Say No to Stress

Your mother-in-law says something passive-aggressive; your kid leaves his homework at school … again! "If you're under stress, it's not a time to deal with these problems," says Mona Spiegel, a psychologist and life coach in Rockland County, N.Y. "One deals best with these situations when one's own stress level is low." But that can be easier said than done, so we asked two parenting experts for their advice on staying composed in the seven most stressful situations moms confront all too often.
Your Kid Forgot Her Homework

Take a deep breath and think through the situation instead of getting angry. "First, ask yourself, 'Is this an extraordinary event or very typical?" says Spiegel. "Is there a pattern of forgetting, or has she just forgotten her homework once or twice? You probably don't need to attend to it until it's a pattern."
Too upset to be rational? "Tell the child, 'I have to think about this. I'll talk to you later,'" Spiegel says. "Giving yourself breathing space can be very helpful."
Your Kids Won't Stop Fighting

“The thing to keep in mind is that sibling rivalry, as annoying as it is, is an opportunity for children to learn important people skills, including negotiating, advocating for their point of view and giving in gracefully,” says Eileen Kennedy-Moore, a psychologist in private practice in Princeton, N.J.
That doesn’t mean you need to listen to endless bickering. “If they’re bothering you, tell them, 'You’re disturbing my peace,'" Kennedy-Moore says. “Have them go play in the basement or outside or in their own rooms.
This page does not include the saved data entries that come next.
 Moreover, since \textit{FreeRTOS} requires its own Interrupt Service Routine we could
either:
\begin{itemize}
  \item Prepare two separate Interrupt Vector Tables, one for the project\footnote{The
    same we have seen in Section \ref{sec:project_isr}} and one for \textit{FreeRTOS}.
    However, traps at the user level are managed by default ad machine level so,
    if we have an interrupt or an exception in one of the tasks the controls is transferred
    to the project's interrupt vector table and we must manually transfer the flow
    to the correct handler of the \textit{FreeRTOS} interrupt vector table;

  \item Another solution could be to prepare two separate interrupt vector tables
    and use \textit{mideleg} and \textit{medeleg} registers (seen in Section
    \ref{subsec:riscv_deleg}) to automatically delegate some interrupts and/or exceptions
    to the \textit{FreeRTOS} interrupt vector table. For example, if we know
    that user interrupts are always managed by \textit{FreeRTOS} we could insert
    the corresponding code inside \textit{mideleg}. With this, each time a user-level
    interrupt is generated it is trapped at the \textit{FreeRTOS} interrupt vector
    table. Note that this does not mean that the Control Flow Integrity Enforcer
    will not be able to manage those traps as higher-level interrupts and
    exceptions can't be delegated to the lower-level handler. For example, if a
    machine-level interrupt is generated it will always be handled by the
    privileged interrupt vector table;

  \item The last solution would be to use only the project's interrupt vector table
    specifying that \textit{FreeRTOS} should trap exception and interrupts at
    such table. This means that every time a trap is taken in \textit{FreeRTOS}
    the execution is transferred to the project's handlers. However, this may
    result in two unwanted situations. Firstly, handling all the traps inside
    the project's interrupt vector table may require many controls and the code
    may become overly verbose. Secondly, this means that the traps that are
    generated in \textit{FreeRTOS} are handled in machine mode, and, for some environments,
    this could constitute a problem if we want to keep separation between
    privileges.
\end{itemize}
Separating them can solve a lot.”
Your Son Doesn't Get Invited

“Our hearts hurt when our kids are hurting,” says Kennedy-Moore. “Keep in mind, though, that feelings are not dangerous. Know that you cannot solve the problem, but you can understand [and empathize with] what they’re going through.”
And as tempting as it may be to call the other mom and ask her to invite your child, “avoid interceding,” she advises.
Once you’ve acknowledged their feelings, Kennedy-Moore says, “Plan another activity. Maybe say, 'We can invite a friend over or go to a movie.'"
Your Child Gets a D

“Your first reaction may be shock—‘My high-performing kid got a D!’” says Spiegel. “But instead of overreacting, use it as an opportunity to have a conversation with your child about it."
Next, work on understanding what the grade means, she advises. “Ask yourself, is it a one-time thing? Or a red flag of something more serious? We need to get past our own dreams and expectations for our child when these things happen. They’re often related to how well we did in school.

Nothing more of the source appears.